## TASK PROMPT
Look for the string "zijn" in the listing below, then copy every line that has it.

## INFORMATION SUPPLIED
▬▬▬▬▬▬

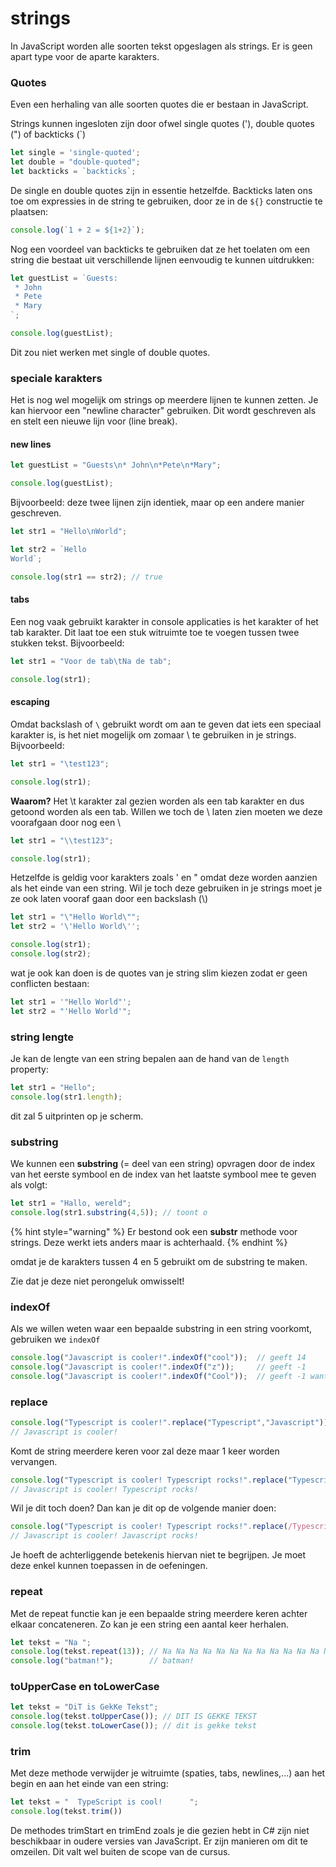 # strings

In JavaScript worden alle soorten tekst opgeslagen als strings. Er is geen apart type voor de aparte karakters.

### Quotes

Even een herhaling van alle soorten quotes die er bestaan in JavaScript.

Strings kunnen ingesloten zijn door ofwel single quotes ('), double quotes (") of backticks (\`)

```javascript
let single = 'single-quoted';
let double = "double-quoted";
let backticks = `backticks`;
```

De single en double quotes zijn in essentie hetzelfde. Backticks laten ons toe om expressies in de string te gebruiken, door ze in de `${}` constructie te plaatsen:

```javascript
console.log(`1 + 2 = ${1+2}`);
```

Nog een voordeel van backticks te gebruiken dat ze het toelaten om een string die bestaat uit verschillende lijnen eenvoudig te kunnen uitdrukken:

```javascript
let guestList = `Guests:
 * John
 * Pete
 * Mary
`;

console.log(guestList);
```

Dit zou niet werken met single of double quotes.

### speciale karakters

Het is nog wel mogelijk om strings op meerdere lijnen te kunnen zetten. Je kan hiervoor een "newline character" gebruiken. Dit wordt geschreven als en stelt een nieuwe lijn voor (line break).

#### new lines

```javascript
let guestList = "Guests\n* John\n*Pete\n*Mary";

console.log(guestList);
```

Bijvoorbeeld: deze twee lijnen zijn identiek, maar op een andere manier geschreven.

```javascript
let str1 = "Hello\nWorld"; 

let str2 = `Hello
World`;

console.log(str1 == str2); // true
```

#### tabs

Een nog vaak gebruikt karakter in console applicaties is het karakter of het tab karakter. Dit laat toe een stuk witruimte toe te voegen tussen twee stukken tekst. Bijvoorbeeld:

```javascript
let str1 = "Voor de tab\tNa de tab"; 

console.log(str1);
```

#### escaping

Omdat backslash of `\` gebruikt wordt om aan te geven dat iets een speciaal karakter is, is het niet mogelijk om zomaar \ te gebruiken in je strings. Bijvoorbeeld:

```javascript
let str1 = "\test123"; 

console.log(str1);
```

**Waarom?** Het \t karakter zal gezien worden als een tab karakter en dus getoond worden als een tab. Willen we toch de \ laten zien moeten we deze voorafgaan door nog een \\

```javascript
let str1 = "\\test123"; 

console.log(str1);
```

Hetzelfde is geldig voor karakters zoals ' en " omdat deze worden aanzien als het einde van een string. Wil je toch deze gebruiken in je strings moet je ze ook laten vooraf gaan door een backslash (\\)

```javascript
let str1 = "\"Hello World\"";
let str2 = '\'Hello World\'';

console.log(str1);
console.log(str2);
```

wat je ook kan doen is de quotes van je string slim kiezen zodat er geen conflicten bestaan:

```javascript
let str1 = '"Hello World"';
let str2 = "'Hello World'";
```

### string lengte

Je kan de lengte van een string bepalen aan de hand van de `length` property:

```typescript
let str1 = "Hello";
console.log(str1.length);
```

dit zal 5 uitprinten op je scherm.

### substring

We kunnen een **substring** (= deel van een string) opvragen door de index van het eerste symbool en de index van het laatste symbool mee te geven als volgt:

```javascript
let str1 = "Hallo, wereld";
console.log(str1.substring(4,5)); // toont o
```

{% hint style="warning" %}
Er bestond ook een **substr** methode voor strings. Deze werkt iets anders maar is achterhaald.
{% endhint %}

omdat je de karakters tussen 4 en 5 gebruikt om de substring te maken.

Zie dat je deze niet perongeluk omwisselt!

### indexOf

Als we willen weten waar een bepaalde substring in een string voorkomt, gebruiken we `indexOf`

```javascript
console.log("Javascript is cooler!".indexOf("cool"));  // geeft 14
console.log("Javascript is cooler!".indexOf("z"));     // geeft -1
console.log("Javascript is cooler!".indexOf("Cool"));  // geeft -1 want cool is niet hetzelfde als Cool
```

### replace

```javascript
console.log("Typescript is cooler!".replace("Typescript","Javascript"));
// Javascript is cooler!
```

Komt de string meerdere keren voor zal deze maar 1 keer worden vervangen.

```javascript
console.log("Typescript is cooler! Typescript rocks!".replace("Typescript","Javascript"));
// Javascript is cooler! Typescript rocks!
```

Wil je dit toch doen? Dan kan je dit op de volgende manier doen:

```javascript
console.log("Typescript is cooler! Typescript rocks!".replace(/Typescript/g,"Javascript"));
// Javascript is cooler! Javascript rocks!
```

Je hoeft de achterliggende betekenis hiervan niet te begrijpen. Je moet deze enkel kunnen toepassen in de oefeningen.

### repeat

Met de repeat functie kan je een bepaalde string meerdere keren achter elkaar concateneren. Zo kan je een string een aantal keer herhalen.

```javascript
let tekst = "Na ";
console.log(tekst.repeat(13)); // Na Na Na Na Na Na Na Na Na Na Na Na Na
console.log("batman!");        // batman!
```

### toUpperCase en toLowerCase

```javascript
let tekst = "DiT is GekKe Tekst";
console.log(tekst.toUpperCase()); // DIT IS GEKKE TEKST
console.log(tekst.toLowerCase()); // dit is gekke tekst
```

### trim

Met deze methode verwijder je witruimte (spaties, tabs, newlines,...) aan het begin en aan het einde van een string:

```javascript
let tekst = "  TypeScript is cool!      ";
console.log(tekst.trim())
```

De methodes trimStart en trimEnd zoals je die gezien hebt in C# zijn niet beschikbaar in oudere versies van JavaScript. Er zijn manieren om dit te omzeilen. Dit valt wel buiten de scope van de cursus.

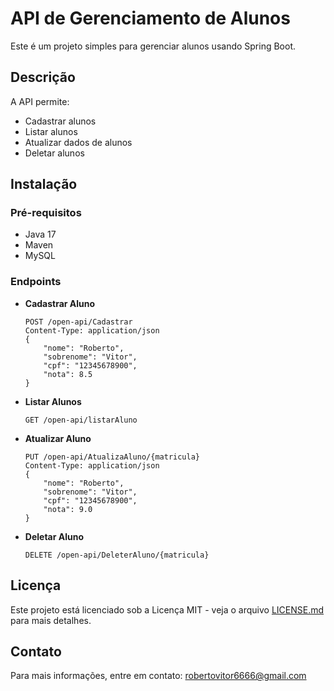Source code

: # API de Gerenciamento de Alunos

Este é um projeto simples para gerenciar alunos usando Spring Boot.

## Descrição

A API permite:
- Cadastrar alunos
- Listar alunos
- Atualizar dados de alunos
- Deletar alunos

## Instalação

### Pré-requisitos

- Java 17
- Maven
- MySQL


### Endpoints

- **Cadastrar Aluno**
    ```http
    POST /open-api/Cadastrar
    Content-Type: application/json
    {
        "nome": "Roberto",
        "sobrenome": "Vitor",
        "cpf": "12345678900",
        "nota": 8.5
    }
    ```
- **Listar Alunos**
    ```http
    GET /open-api/listarAluno
    ```
- **Atualizar Aluno**
    ```http
    PUT /open-api/AtualizaAluno/{matricula}
    Content-Type: application/json
    {
        "nome": "Roberto",
        "sobrenome": "Vitor",
        "cpf": "12345678900",
        "nota": 9.0
    }
    ```
- **Deletar Aluno**
    ```http
    DELETE /open-api/DeleterAluno/{matricula}
    ```
## Licença

Este projeto está licenciado sob a Licença MIT - veja o arquivo [LICENSE.md](LICENSE.md) para mais detalhes.

## Contato

Para mais informações, entre em contato: robertovitor6666@gmail.com
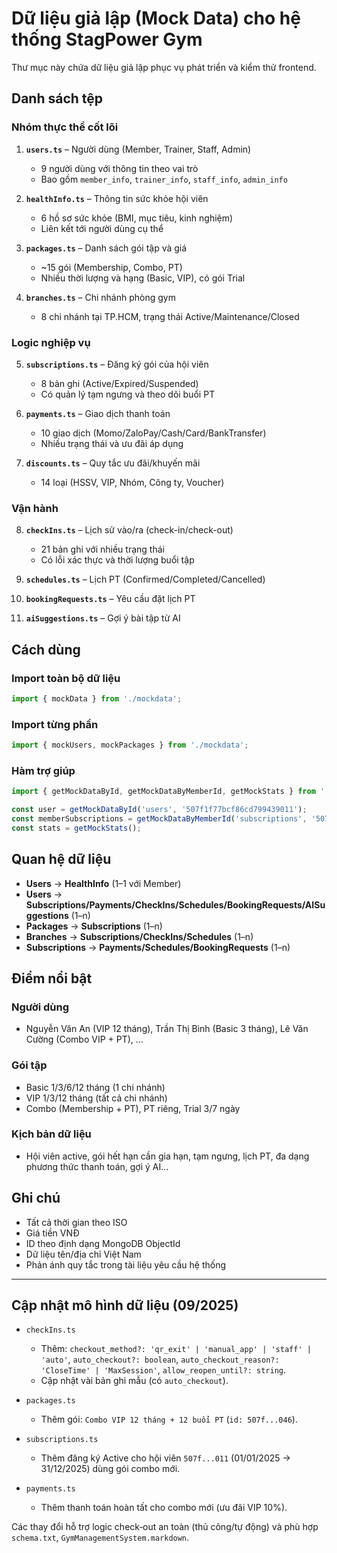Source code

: # Dữ liệu giả lập (Mock Data) cho hệ thống StagPower Gym

Thư mục này chứa dữ liệu giả lập phục vụ phát triển và kiểm thử frontend.

## Danh sách tệp

### Nhóm thực thể cốt lõi

1. **`users.ts`** – Người dùng (Member, Trainer, Staff, Admin)
   - 9 người dùng với thông tin theo vai trò
   - Bao gồm `member_info`, `trainer_info`, `staff_info`, `admin_info`

2. **`healthInfo.ts`** – Thông tin sức khỏe hội viên
   - 6 hồ sơ sức khỏe (BMI, mục tiêu, kinh nghiệm)
   - Liên kết tới người dùng cụ thể

3. **`packages.ts`** – Danh sách gói tập và giá
   - ~15 gói (Membership, Combo, PT)
   - Nhiều thời lượng và hạng (Basic, VIP), có gói Trial

4. **`branches.ts`** – Chi nhánh phòng gym
   - 8 chi nhánh tại TP.HCM, trạng thái Active/Maintenance/Closed

### Logic nghiệp vụ

5. **`subscriptions.ts`** – Đăng ký gói của hội viên
   - 8 bản ghi (Active/Expired/Suspended)
   - Có quản lý tạm ngưng và theo dõi buổi PT

6. **`payments.ts`** – Giao dịch thanh toán
   - 10 giao dịch (Momo/ZaloPay/Cash/Card/BankTransfer)
   - Nhiều trạng thái và ưu đãi áp dụng

7. **`discounts.ts`** – Quy tắc ưu đãi/khuyến mãi
   - 14 loại (HSSV, VIP, Nhóm, Công ty, Voucher)

### Vận hành

8. **`checkIns.ts`** – Lịch sử vào/ra (check-in/check-out)
   - 21 bản ghi với nhiều trạng thái
   - Có lỗi xác thực và thời lượng buổi tập

9. **`schedules.ts`** – Lịch PT (Confirmed/Completed/Cancelled)

10. **`bookingRequests.ts`** – Yêu cầu đặt lịch PT

11. **`aiSuggestions.ts`** – Gợi ý bài tập từ AI

## Cách dùng

### Import toàn bộ dữ liệu
```typescript
import { mockData } from './mockdata';
```

### Import từng phần
```typescript
import { mockUsers, mockPackages } from './mockdata';
```

### Hàm trợ giúp
```typescript
import { getMockDataById, getMockDataByMemberId, getMockStats } from './mockdata';

const user = getMockDataById('users', '507f1f77bcf86cd799439011');
const memberSubscriptions = getMockDataByMemberId('subscriptions', '507f1f77bcf86cd799439011');
const stats = getMockStats();
```

## Quan hệ dữ liệu

- **Users** → **HealthInfo** (1–1 với Member)
- **Users** → **Subscriptions/Payments/CheckIns/Schedules/BookingRequests/AISuggestions** (1–n)
- **Packages** → **Subscriptions** (1–n)
- **Branches** → **Subscriptions/CheckIns/Schedules** (1–n)
- **Subscriptions** → **Payments/Schedules/BookingRequests** (1–n)

## Điểm nổi bật

### Người dùng
- Nguyễn Văn An (VIP 12 tháng), Trần Thị Bình (Basic 3 tháng), Lê Văn Cường (Combo VIP + PT), …

### Gói tập
- Basic 1/3/6/12 tháng (1 chi nhánh)
- VIP 1/3/12 tháng (tất cả chi nhánh)
- Combo (Membership + PT), PT riêng, Trial 3/7 ngày

### Kịch bản dữ liệu
- Hội viên active, gói hết hạn cần gia hạn, tạm ngưng, lịch PT, đa dạng phương thức thanh toán, gợi ý AI…

## Ghi chú

- Tất cả thời gian theo ISO
- Giá tiền VNĐ
- ID theo định dạng MongoDB ObjectId
- Dữ liệu tên/địa chỉ Việt Nam
- Phản ánh quy tắc trong tài liệu yêu cầu hệ thống

---

## Cập nhật mô hình dữ liệu (09/2025)

- `checkIns.ts`
  - Thêm: `checkout_method?: 'qr_exit' | 'manual_app' | 'staff' | 'auto'`, `auto_checkout?: boolean`, `auto_checkout_reason?: 'CloseTime' | 'MaxSession'`, `allow_reopen_until?: string`.
  - Cập nhật vài bản ghi mẫu (có `auto_checkout`).

- `packages.ts`
  - Thêm gói: `Combo VIP 12 tháng + 12 buổi PT` (`id: 507f...046`).

- `subscriptions.ts`
  - Thêm đăng ký Active cho hội viên `507f...011` (01/01/2025 → 31/12/2025) dùng gói combo mới.

- `payments.ts`
  - Thêm thanh toán hoàn tất cho combo mới (ưu đãi VIP 10%).

Các thay đổi hỗ trợ logic check‑out an toàn (thủ công/tự động) và phù hợp `schema.txt`, `GymManagementSystem.markdown`.
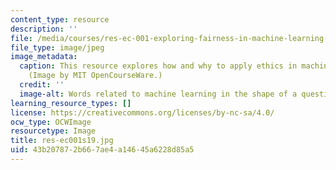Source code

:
 ```yaml
---
content_type: resource
description: ''
file: /media/courses/res-ec-001-exploring-fairness-in-machine-learning-for-international-development-spring-2020/43b207872b667ae4a14645a6228d85a5_res-ec001s19.jpg
file_type: image/jpeg
image_metadata:
  caption: This resource explores how and why to apply ethics in machine learning.
    (Image by MIT OpenCourseWare.)
  credit: ''
  image-alt: Words related to machine learning in the shape of a question mark.
learning_resource_types: []
license: https://creativecommons.org/licenses/by-nc-sa/4.0/
ocw_type: OCWImage
resourcetype: Image
title: res-ec001s19.jpg
uid: 43b20787-2b66-7ae4-a146-45a6228d85a5
---
```

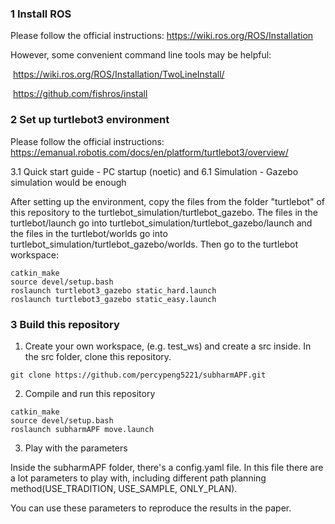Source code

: ### 1 Install ROS

Please follow the official instructions: https://wiki.ros.org/ROS/Installation

However, some convenient command line tools may be helpful:

​	https://wiki.ros.org/ROS/Installation/TwoLineInstall/ 

​	https://github.com/fishros/install

### 2 Set up turtlebot3 environment

Please follow the official instructions: https://emanual.robotis.com/docs/en/platform/turtlebot3/overview/

3.1 Quick start guide - PC startup (noetic) and 6.1 Simulation - Gazebo simulation would be enough

After setting up the environment, copy the files from the folder "turtlebot" of this repository to the turtlebot_simulation/turtlebot_gazebo. The files in the turtlebot/launch go into turtlebot_simulation/turtlebot_gazebo/launch and the files in the turtlebot/worlds go into turtlebot_simulation/turtlebot_gazebo/worlds.
Then go to the turtlebot workspace:

```
catkin_make
source devel/setup.bash
roslaunch turtlebot3_gazebo static_hard.launch 
roslaunch turtlebot3_gazebo static_easy.launch 
```



### 3 Build this repository 

1. Create your own workspace, (e.g. test_ws) and create a src inside. In the src folder, clone this repository.

```
git clone https://github.com/percypeng5221/subharmAPF.git
```

2. Compile and run this repository
```
catkin_make
source devel/setup.bash
roslaunch subharmAPF move.launch
```
3. Play with the parameters

Inside the subharmAPF folder, there's a config.yaml file. In this file there are a lot parameters to play with, including different path planning method(USE_TRADITION, USE_SAMPLE, ONLY_PLAN). 

You can use these parameters to reproduce the results in the paper.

▬▬▬▬▬▬

## SOLUTION BELOW
Strings kunnen ingesloten zijn door ofwel single quotes ('), double quotes (") of backticks (\`)
De single en double quotes zijn in essentie hetzelfde. Backticks laten ons toe om expressies in de string te gebruiken, door ze in de `${}` constructie te plaatsen:
Bijvoorbeeld: deze twee lijnen zijn identiek, maar op een andere manier geschreven.
De methodes trimStart en trimEnd zoals je die gezien hebt in C# zijn niet beschikbaar in oudere versies van JavaScript. Er zijn manieren om dit te omzeilen. Dit valt wel buiten de scope van de cursus.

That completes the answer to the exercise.